JobIterator3, which produces the same output as JobIterator1 and JobIterator2, illustrates class nesting: class Employee contains the class JobIterator declaration. That nesting results in JobIterator not requiring a constructor because JobIterator can directly access Employee's private jobs field. Also, that nesting requires JobIterator3's main() method to prefix Employee. to JobIterator whenever main() needs access to JobIterator. Because JobIterator3's JobIterator class no longer requires a constructor or its own jobs field, the source code is somewhat clearer than JobIterator2's source code.

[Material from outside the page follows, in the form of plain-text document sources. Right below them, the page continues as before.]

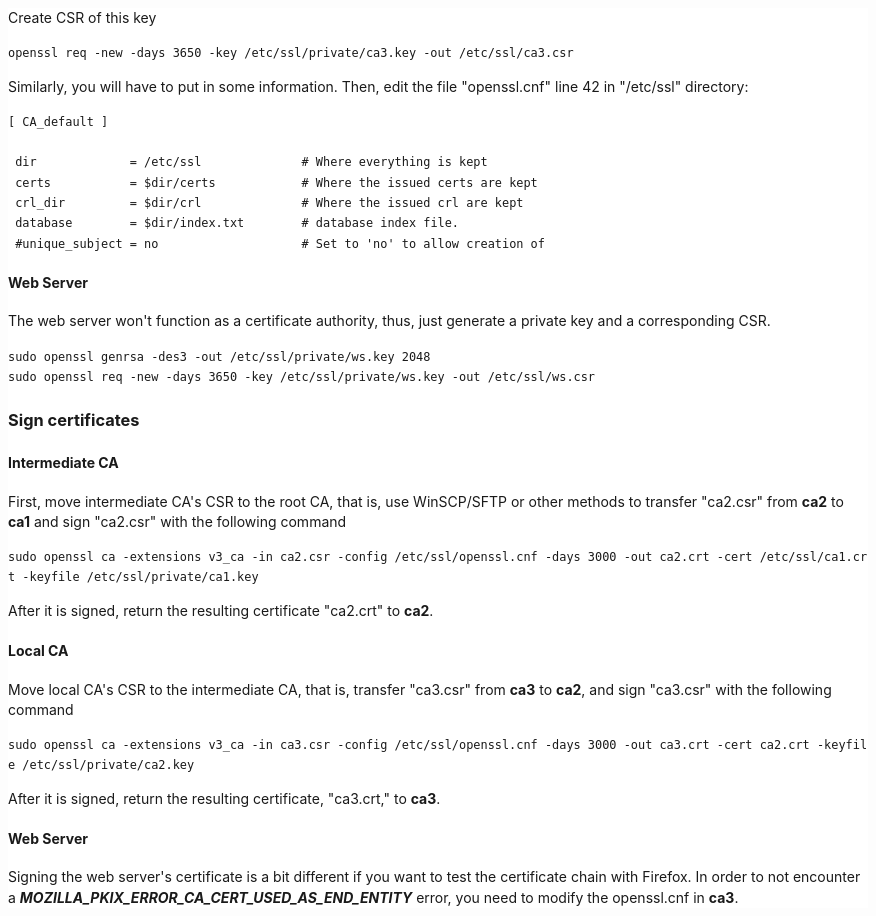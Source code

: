 Create CSR of this key

```
openssl req -new -days 3650 -key /etc/ssl/private/ca3.key -out /etc/ssl/ca3.csr
```

Similarly, you will have to put in some information. Then, edit the file "openssl.cnf" line 42 in "/etc/ssl" directory:

```
[ CA_default ]

 dir             = /etc/ssl              # Where everything is kept
 certs           = $dir/certs            # Where the issued certs are kept
 crl_dir         = $dir/crl              # Where the issued crl are kept
 database        = $dir/index.txt        # database index file.
 #unique_subject = no                    # Set to 'no' to allow creation of
```

#### Web Server

The web server won't function as a certificate authority, thus, just generate a private key and a corresponding CSR.

```
sudo openssl genrsa -des3 -out /etc/ssl/private/ws.key 2048
sudo openssl req -new -days 3650 -key /etc/ssl/private/ws.key -out /etc/ssl/ws.csr
```

### Sign certificates

#### Intermediate CA

First, move intermediate CA's CSR to the root CA, that is, use WinSCP/SFTP or other methods to transfer "ca2.csr" from **ca2** to **ca1** and sign "ca2.csr" with the following command

```
sudo openssl ca -extensions v3_ca -in ca2.csr -config /etc/ssl/openssl.cnf -days 3000 -out ca2.crt -cert /etc/ssl/ca1.crt -keyfile /etc/ssl/private/ca1.key
```

After it is signed, return the resulting certificate "ca2.crt" to **ca2**.

#### Local CA

Move local CA's CSR to the intermediate CA, that is, transfer "ca3.csr" from **ca3** to **ca2**, and sign "ca3.csr" with the following command

```
sudo openssl ca -extensions v3_ca -in ca3.csr -config /etc/ssl/openssl.cnf -days 3000 -out ca3.crt -cert ca2.crt -keyfile /etc/ssl/private/ca2.key
```

After it is signed, return the resulting certificate, "ca3.crt," to **ca3**.

#### Web Server

Signing the web server's certificate is a bit different if you want to test the certificate chain with Firefox. In order to not encounter a **_MOZILLA_PKIX_ERROR_CA_CERT_USED_AS_END_ENTITY_** error, you need to modify the openssl.cnf in **ca3**.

In addition to improved source code clarity, class nesting features a second benefit. When classes nest within other classes, name conflicts reduce. Look carefully at Listing 3. The top-level classes are Job, Employee, and JobIterator3. There is also an Employee.JobIterator class. If we choose to insert a JobIterator interface at the same level as Employee, we would end up with Job, Employee, JobIterator3, and Employee.JobIterator classes, and a JobIterator interface. Because Employee.JobIterator and JobIterator represent two different names, no name conflict results.

Note
If you compile JobIterator3 and examine the resulting class files, you will discover an Employee$JobIterator.class filename. That filename corresponds to the class file containing byte codes for the nested JobIterator class within Employee. Notice the dollar sign character. Java's compiler generates names for nested classes by prefixing their enclosing class names and dollar sign characters to nested class names. Why use a dollar sign? It is a legitimate character that underlying platforms allow for filenames. In contrast, period characters (.) separate the actual name from the file's extension, and are not always valid for use in platform-specific filenames.

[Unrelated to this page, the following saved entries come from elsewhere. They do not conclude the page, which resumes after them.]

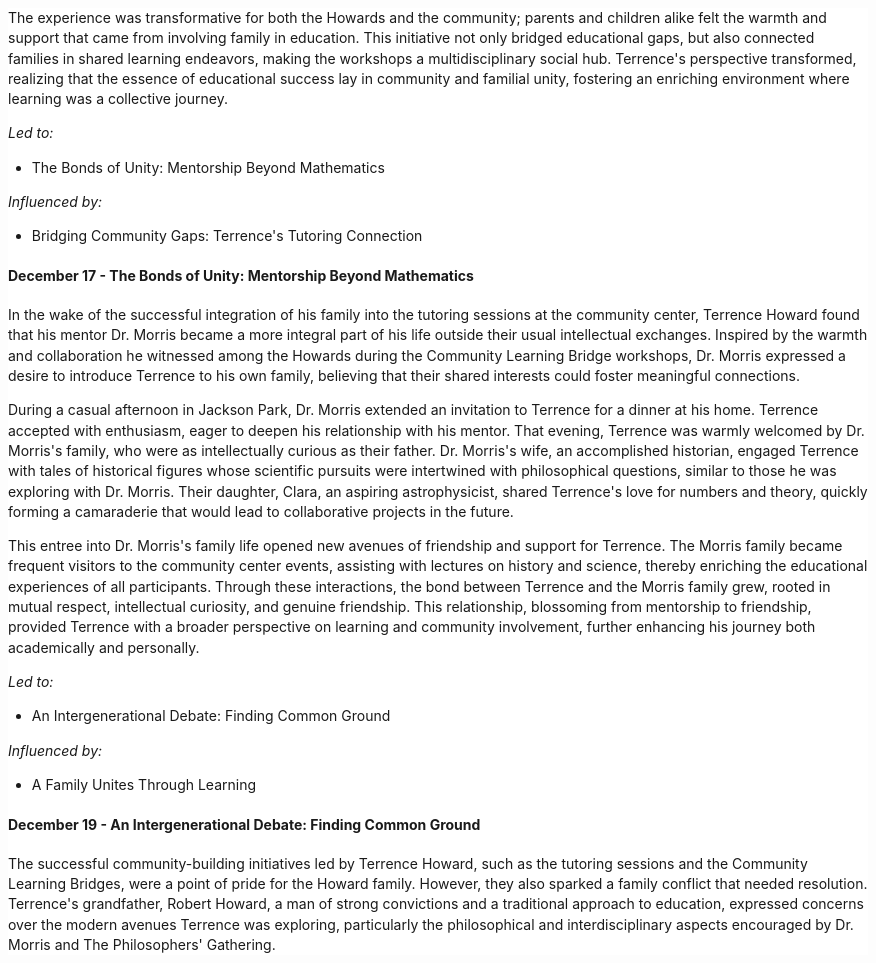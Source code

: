 The experience was transformative for both the Howards and the community; parents and children alike felt the warmth and support that came from involving family in education. This initiative not only bridged educational gaps, but also connected families in shared learning endeavors, making the workshops a multidisciplinary social hub. Terrence's perspective transformed, realizing that the essence of educational success lay in community and familial unity, fostering an enriching environment where learning was a collective journey.

*Led to:*
- The Bonds of Unity: Mentorship Beyond Mathematics

*Influenced by:*
- Bridging Community Gaps: Terrence's Tutoring Connection

#### December 17 - The Bonds of Unity: Mentorship Beyond Mathematics

In the wake of the successful integration of his family into the tutoring sessions at the community center, Terrence Howard found that his mentor Dr. Morris became a more integral part of his life outside their usual intellectual exchanges. Inspired by the warmth and collaboration he witnessed among the Howards during the Community Learning Bridge workshops, Dr. Morris expressed a desire to introduce Terrence to his own family, believing that their shared interests could foster meaningful connections.

During a casual afternoon in Jackson Park, Dr. Morris extended an invitation to Terrence for a dinner at his home. Terrence accepted with enthusiasm, eager to deepen his relationship with his mentor. That evening, Terrence was warmly welcomed by Dr. Morris's family, who were as intellectually curious as their father. Dr. Morris's wife, an accomplished historian, engaged Terrence with tales of historical figures whose scientific pursuits were intertwined with philosophical questions, similar to those he was exploring with Dr. Morris. Their daughter, Clara, an aspiring astrophysicist, shared Terrence's love for numbers and theory, quickly forming a camaraderie that would lead to collaborative projects in the future.

This entree into Dr. Morris's family life opened new avenues of friendship and support for Terrence. The Morris family became frequent visitors to the community center events, assisting with lectures on history and science, thereby enriching the educational experiences of all participants. Through these interactions, the bond between Terrence and the Morris family grew, rooted in mutual respect, intellectual curiosity, and genuine friendship. This relationship, blossoming from mentorship to friendship, provided Terrence with a broader perspective on learning and community involvement, further enhancing his journey both academically and personally.

*Led to:*
- An Intergenerational Debate: Finding Common Ground

*Influenced by:*
- A Family Unites Through Learning

#### December 19 - An Intergenerational Debate: Finding Common Ground

The successful community-building initiatives led by Terrence Howard, such as the tutoring sessions and the Community Learning Bridges, were a point of pride for the Howard family. However, they also sparked a family conflict that needed resolution. Terrence's grandfather, Robert Howard, a man of strong convictions and a traditional approach to education, expressed concerns over the modern avenues Terrence was exploring, particularly the philosophical and interdisciplinary aspects encouraged by Dr. Morris and The Philosophers' Gathering.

What nested classes does Java support?

Java divides nested classes into two main categories: nested top-level classes and inner classes. Furthermore, Java divides inner classes into the instance inner class, local inner class, and anonymous inner class categories. To understand nested classes, you need to understand each category. We begin exploring those categories by focusing on nested top-level classes.

Nested top-level classes

When you declare a class outside any other class, Java regards that class as a top-level class. If you declare a class within a top-level class and prefix keyword static to the nested class declaration, you end up with a nested top-level class. The following code fragment demonstrates a top-level class and a nested top-level class:

class TopLevelClass
{
   static class NestedTopLevelClass
   {
   }
}

Just as a static field and a static method (also known as a class field and a class method) are independent of any objects that you create from their enclosing classes, a nested top-level class is also independent from such objects. Consider the following code fragment:

class TopLevelClass
{
   static int staticField;
   int instanceField;
   static class NestedTopLevelClass
   {
      static
      {
         System.out.println ("Can access staticField " + staticField);
//         System.out.println ("Cannot access instanceField " + instanceField);
      }
      {
         System.out.println ("Can access staticField " + staticField);
//         System.out.println ("Cannot access instanceField " + instanceField);
      }
   }
}

Within the class block and object block initializers of the preceding code fragment's NestedTopLevelClass class, you can access TopLevelClass's staticField variable. However, you cannot access instanceField from within either initializer. Because NestedTopLevelClass cannot access TopLevelClass's instanceField variable, NestedTopLevelClass is independent of any TopLevelClass objects.

Caution
A nested top-level class cannot access any enclosing class's instance members (fields and methods).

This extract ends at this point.